The growth in the use of e-cigarettes has not led to a boom in teenagers taking up tobacco smoking, research suggests.
A new study found there was scant evidence that e-cigarettes had led to young people thinking regular smoking was cool.
The study, published in the journal Tobacco Control, examined data from 248,324 teenagers aged 13 to 15 from England, Wales and Scotland who took part in national surveys from 1998 to 2015.
Experts, led by a team at Cardiff University, said the studies happened at the same time as the "unregulated growth of e-cigarette use" between 2011 and 2015.
The results showed a drop in the proportion saying they had ever smoked regular cigarettes and a decline in those regularly smoking.
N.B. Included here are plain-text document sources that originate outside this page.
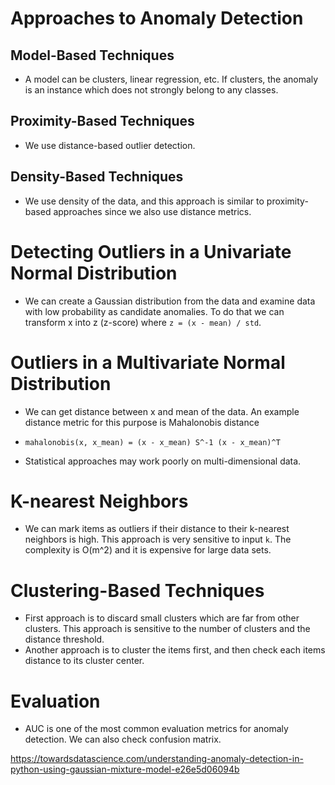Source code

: # Approaches to Anomaly Detection

## Model-Based Techniques
- A model can be clusters, linear regression, etc. If clusters, the anomaly is an instance which does not strongly belong to any classes.

## Proximity-Based Techniques
- We use distance-based outlier detection.

## Density-Based Techniques
- We use density of the data, and this approach is similar to proximity-based approaches since we also use distance metrics.

# Detecting Outliers in a Univariate Normal Distribution
- We can create a Gaussian distribution from the data and examine data with low probability as candidate anomalies. To do that we can transform x into z (z-score) where `z = (x - mean) / std`.

# Outliers in a Multivariate Normal Distribution
- We can get distance between x and mean of the data. An example distance metric for this purpose is Mahalonobis distance
- `mahalonobis(x, x_mean) = (x - x_mean) S^-1 (x - x_mean)^T`

- Statistical approaches may work poorly on multi-dimensional data.

# K-nearest Neighbors
- We can mark items as outliers if their distance to their k-nearest neighbors is high. This approach is very sensitive to input `k`. The complexity is O(m^2) and it is expensive for large data sets.

# Clustering-Based Techniques
- First approach is to discard small clusters which are far from other clusters. This approach is sensitive to the number of clusters and the distance threshold.
- Another approach is to cluster the items first, and then check each items distance to its cluster center.

# Evaluation
- AUC is one of the most common evaluation metrics for anomaly detection. We can also check confusion matrix.

https://towardsdatascience.com/understanding-anomaly-detection-in-python-using-gaussian-mixture-model-e26e5d06094b
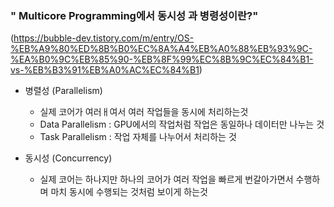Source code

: ###  " Multicore Programming에서 동시성 과 병령성이란?"
(https://bubble-dev.tistory.com/m/entry/OS-%EB%A9%80%ED%8B%B0%EC%8A%A4%EB%A0%88%EB%93%9C-%EA%B0%9C%EB%85%90-%EB%8F%99%EC%8B%9C%EC%84%B1-vs-%EB%B3%91%EB%A0%AC%EC%84%B1)
- 병렬성 (Parallelism)
    - 실제 코어가 여러ㅐ여서 여러 작업들을 동시에 처리하는것
    - Data Parallelism : GPU에서의 작업처럼 작업은 동일하나 데이터만 나누는 것
    - Task Parallelism : 작업 자체를 나누어서 처리하는 것

- 동시성 (Concurrency)
    - 실제 코어는 하나지만 하나의 코어가 여러 작업을 빠르게 번갈아가면서 수행하며 마치 동시에 수행되는 것처럼 보이게 하는것

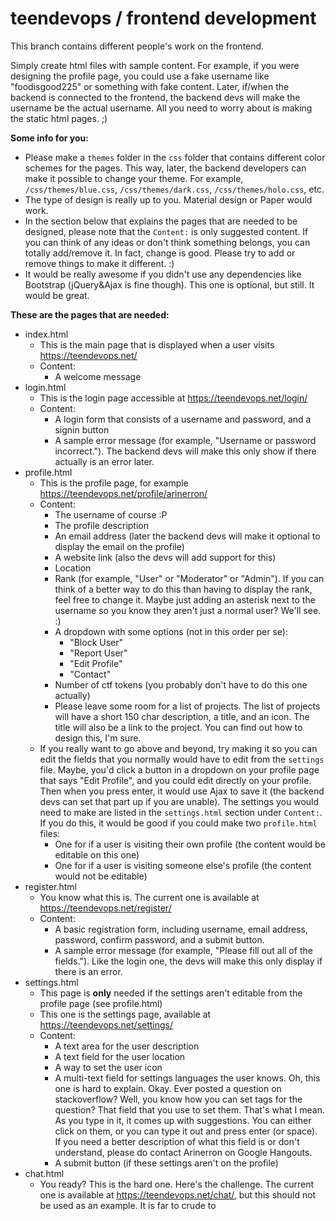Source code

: # teendevops / frontend development
This branch contains different people's work on the frontend.

Simply create html files with sample content. For example, if you were designing the profile page, you could use a fake username like "foodisgood225" or something with fake content. Later, if/when the backend is connected to the frontend, the backend devs will make the username be the actual username. All you need to worry about is making the static html pages. ;)

**Some info for you:**
* Please make a `themes` folder in the `css` folder that contains different color schemes for the pages. This way, later, the backend developers can make it possible to change your theme. For example, `/css/themes/blue.css`, `/css/themes/dark.css`, `/css/themes/holo.css`, etc.
* The type of design is really up to you. Material design or Paper would work.
* In the section below that explains the pages that are needed to be designed, please note that the `Content:` is only suggested content. If you can think of any ideas or don't think something belongs, you can totally add/remove it. In fact, change is good. Please try to add or remove things to make it different. :)
* It would be really awesome if you didn't use any dependencies like Bootstrap (jQuery&Ajax is fine though). This one is optional, but still. It would be great.

**These are the pages that are needed:**
* index.html
  * This is the main page that is displayed when a user visits https://teendevops.net/
  * Content:
    * A welcome message
* login.html
  * This is the login page accessible at https://teendevops.net/login/
  * Content:
    * A login form that consists of a username and password, and a signin button
    * A sample error message (for example, "Username or password incorrect."). The backend devs will make this only show if there actually is an error later.
* profile.html
  * This is the profile page, for example https://teendevops.net/profile/arinerron/
  * Content:
    * The username of course :P
    * The profile description
    * An email address (later the backend devs will make it optional to display the email on the profile)
    * A website link (also the devs will add support for this)
    * Location
    * Rank (for example, "User" or "Moderator" or "Admin"). If you can think of a better way to do this than having to display the rank, feel free to change it. Maybe just adding an asterisk next to the username so you know they aren't just a normal user? We'll see. :)
    * A dropdown with some options (not in this order per se):
      * "Block User"
      * "Report User"
      * "Edit Profile"
      * "Contact"
    * Number of ctf tokens (you probably don't have to do this one actually)
    * Please leave some room for a list of projects. The list of projects will have a short 150 char description, a title, and an icon. The title will also be a link to the project. You can find out how to design this, I'm sure.
  * If you really want to go above and beyond, try making it so you can edit the fields that you normally would have to edit from the `settings` file. Maybe, you'd click a button in a dropdown on your profile page that says "Edit Profile", and you could edit directly on your profile. Then when you press enter, it would use Ajax to save it (the backend devs can set that part up if you are unable). The settings you would need to make are listed in the `settings.html` section under `Content:`. If you do this, it would be good if you could make two `profile.html` files:
    * One for if a user is visiting their own profile (the content would be editable on this one)
    * One for if a user is visiting someone else's profile (the content would not be editable)
* register.html
  * You know what this is. The current one is available at https://teendevops.net/register/
  * Content:
    * A basic registration form, including username, email address, password, confirm password, and a submit button.
    * A sample error message (for example, "Please fill out all of the fields."). Like the login one, the devs will make this only display if there is an error.
* settings.html
  * This page is **only** needed if the settings aren't editable from the profile page (see profile.html)
  * This one is the settings page, available at https://teendevops.net/settings/
  * Content:
    * A text area for the user description
    * A text field for the user location
    * A way to set the user icon
    * A multi-text field for settings languages the user knows. Oh, this one is hard to explain. Okay. Ever posted a question on stackoverflow? Well, you know how you can set tags for the question? That field that you use to set them. That's what I mean. As you type in it, it comes up with suggestions. You can either click on them, or you can type it out and press enter (or space). If you need a better description of what this field is or don't understand, please do contact Arinerron on Google Hangouts.
    * A submit button (if these settings aren't on the profile)
* chat.html
  * You ready? This is the hard one. Here's the challenge. The current one is available at https://teendevops.net/chat/, but this should not be used as an example. It is far to crude to 

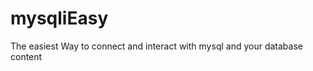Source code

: mysqliEasy
==========

The easiest Way to connect and interact with mysql and your database content
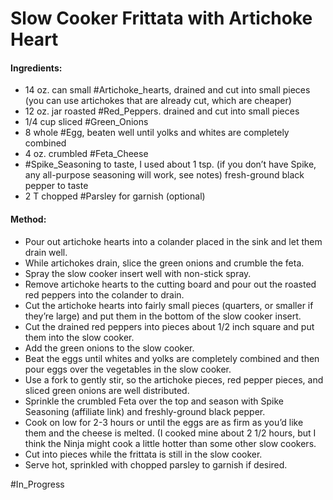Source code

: # Slow Cooker Frittata with Artichoke Heart

#### Ingredients:
- 14 oz. can small #Artichoke_hearts, drained and cut into small pieces (you can use artichokes that are already cut, which are cheaper)
- 12 oz. jar roasted #Red_Peppers. drained and cut into small pieces
- 1/4 cup sliced #Green_Onions
- 8 whole #Egg, beaten well until yolks and whites are completely combined
- 4 oz. crumbled #Feta_Cheese
- #Spike_Seasoning to taste, I used about 1 tsp. (if you don’t have Spike, any all-purpose seasoning will work, see notes) fresh-ground black pepper to taste
- 2 T chopped #Parsley for garnish (optional)

#### Method:
- Pour out artichoke hearts into a colander placed in the sink and let them drain well.
- While artichokes drain, slice the green onions and crumble the feta.
- Spray the slow cooker insert well with non-stick spray.
- Remove artichoke hearts to the cutting board and pour out the roasted red peppers into the colander to drain.
- Cut the artichoke hearts into fairly small pieces (quarters, or smaller if they’re large) and put them in the bottom of the slow cooker insert.
- Cut the drained red peppers into pieces about 1/2 inch square and put them into the slow cooker.
- Add the green onions to the slow cooker.
- Beat the eggs until whites and yolks are completely combined and then pour eggs over the vegetables in the slow cooker.
- Use a fork to gently stir, so the artichoke pieces, red pepper pieces, and sliced green onions are well distributed.
- Sprinkle the crumbled Feta over the top and season with Spike Seasoning (affiliate link) and freshly-ground black pepper.
- Cook on low for 2-3 hours or until the eggs are as firm as you’d like them and the cheese is melted.  (I cooked mine about 2 1/2 hours, but I think the Ninja might cook a little hotter than some other slow cookers.
- Cut into pieces while the frittata is still in the slow cooker.
- Serve hot, sprinkled with chopped parsley to garnish if desired.

#In_Progress 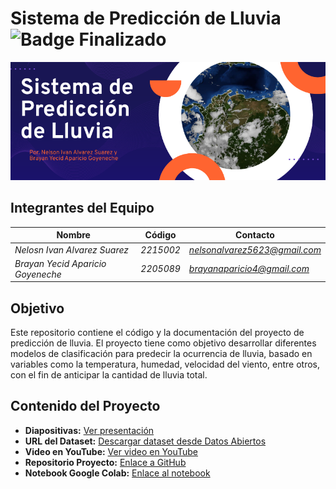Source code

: # Sistema de Predicción de Lluvia ![Badge Finalizado](https://img.shields.io/badge/STATUS-FINALIZADO-green)
![Texto alternativo](https://github.com/AlvarezNelson5623/Proyecto-Inteligencia-Artificial/blob/main/Banner.png)
## Integrantes del Equipo

| **Nombre**                 | **Código**         | **Contacto**               |
|-----------------------------|-----------------------------|------------------------|
| *Nelosn Ivan Alvarez Suarez* | *2215002*         | *[nelsonalvarez5623@gmail.com](mailto:nelsonalvarez5623@gmail.com)* |
| *Brayan Yecid Aparicio Goyeneche* | *2205089*      | *[brayanaparicio4@gmail.com](mailto:brayanaparicio4@gmail.com)* |
## Objetivo 

Este repositorio contiene el código y la documentación del proyecto de predicción de lluvia. El proyecto tiene como objetivo desarrollar diferentes modelos de clasificación para predecir la ocurrencia de lluvia, basado en variables como la temperatura, humedad, velocidad del viento, entre otros, con el fin de anticipar la cantidad de lluvia total.

## Contenido del Proyecto

- **Diapositivas:** [Ver presentación]()
- **URL del Dataset:** [Descargar dataset desde Datos Abiertos](https://www.datos.gov.co/dataset/Datos-meteorol-gicos-Aranzazu/nqj3-4xmv/about_data) 
- **Video en YouTube:** [Ver video en YouTube]()
- **Repositorio Proyecto:** [Enlace a GitHub](https://github.com/AlvarezNelson5623/Proyecto-Inteligencia-Artificial)
- **Notebook Google Colab:** [Enlace al notebook](https://github.com/AlvarezNelson5623/Proyecto-Inteligencia-Artificial/blob/main/Notebook%20-%20Prediccion%20de%20Lluvia%20Total.ipynb)
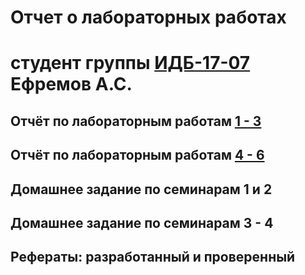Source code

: # Отчет о лабораторных работах
# студент группы [ИДБ-17-07](https://github.com/stankin/design-part-1/wiki/List-IDB-17-07) Ефремов А.С.

## Отчёт по лабораторным работам [1 - 3](https://github.com/SirAlek/EfremovAS.github.io.wiki.git)

## Отчёт по лабораторным работам [4 - 6](https://github.com/SirAlek/EfremovAS.github.io.wiki.git)

## Домашнее задание по семинарам 1 и 2

## Домашнее задание по семинарам 3 - 4

## Рефераты: разработанный и проверенный
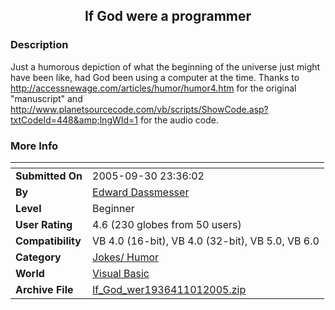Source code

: ﻿<div align="center">

## If God were a programmer


</div>

### Description

Just a humorous depiction of what the beginning of the universe just might have been like, had God been using a computer at the time. Thanks to http://accessnewage.com/articles/humor/humor4.htm for the original "manuscript" and http://www.planetsourcecode.com/vb/scripts/ShowCode.asp?txtCodeId=448&amp;lngWId=1 for the audio code.
 
### More Info
 


<span>             |<span>
---                |---
**Submitted On**   |2005-09-30 23:36:02
**By**             |[Edward Dassmesser](https://github.com/Planet-Source-Code/PSCIndex/blob/master/ByAuthor/edward-dassmesser.md)
**Level**          |Beginner
**User Rating**    |4.6 (230 globes from 50 users)
**Compatibility**  |VB 4\.0 \(16\-bit\), VB 4\.0 \(32\-bit\), VB 5\.0, VB 6\.0
**Category**       |[Jokes/ Humor](https://github.com/Planet-Source-Code/PSCIndex/blob/master/ByCategory/jokes-humor__1-40.md)
**World**          |[Visual Basic](https://github.com/Planet-Source-Code/PSCIndex/blob/master/ByWorld/visual-basic.md)
**Archive File**   |[If\_God\_wer1936411012005\.zip](https://github.com/Planet-Source-Code/edward-dassmesser-if-god-were-a-programmer__1-62726/archive/master.zip)








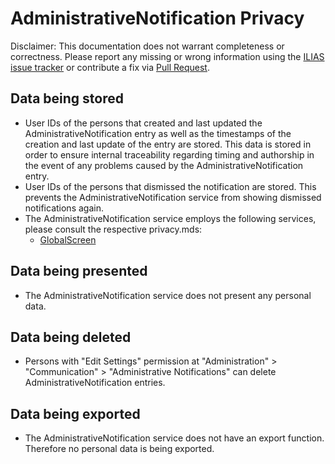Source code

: # AdministrativeNotification Privacy
Disclaimer: This documentation does not warrant completeness or correctness. Please report any missing or wrong information using the [ILIAS issue tracker](https://mantis.ilias.de) or contribute a fix via [Pull Request](docs/development/contributing.md#pull-request-to-the-repositories).

## Data being stored
- User IDs of the persons that created and last updated the AdministrativeNotification entry as well as the timestamps of the creation and last update of the entry are stored. This data is stored in order to ensure internal traceability regarding timing and authorship in the event of any problems caused by the AdministrativeNotification entry.
- User IDs of the persons that dismissed the notification are stored. This prevents the AdministrativeNotification service from showing dismissed notifications again.
- The AdministrativeNotification service employs the following services, please consult the respective privacy.mds:
  - [GlobalScreen](../../Services/GlobalScreen/PRIVACY.md)

## Data being presented
- The AdministrativeNotification service does not present any personal data.

## Data being deleted
- Persons with "Edit Settings" permission at "Administration" > "Communication" >  "Administrative Notifications" can delete AdministrativeNotification entries.

## Data being exported
- The AdministrativeNotification service does not have an export function. Therefore no personal data is being exported.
This was alongside fewer young people smoking cannabis or drinking alcohol, the study found.
The authors concluded: "These analyses provide little evidence that re-normalisation of youth smoking was occurring during a period of rapid growth and limited regulation of e-cigarettes from 2011 to 2015."
Overall, the percentage of young people who said trying a cigarette was "ok" fell from 70% in 1999 to 27% in 2015, with the rate dropping faster from 2011 onwards.
The percentage who had ever smoked fell from 60% to 19% between 1998 and 2015, while the proportion of regular smokers fell from 19% to 5%.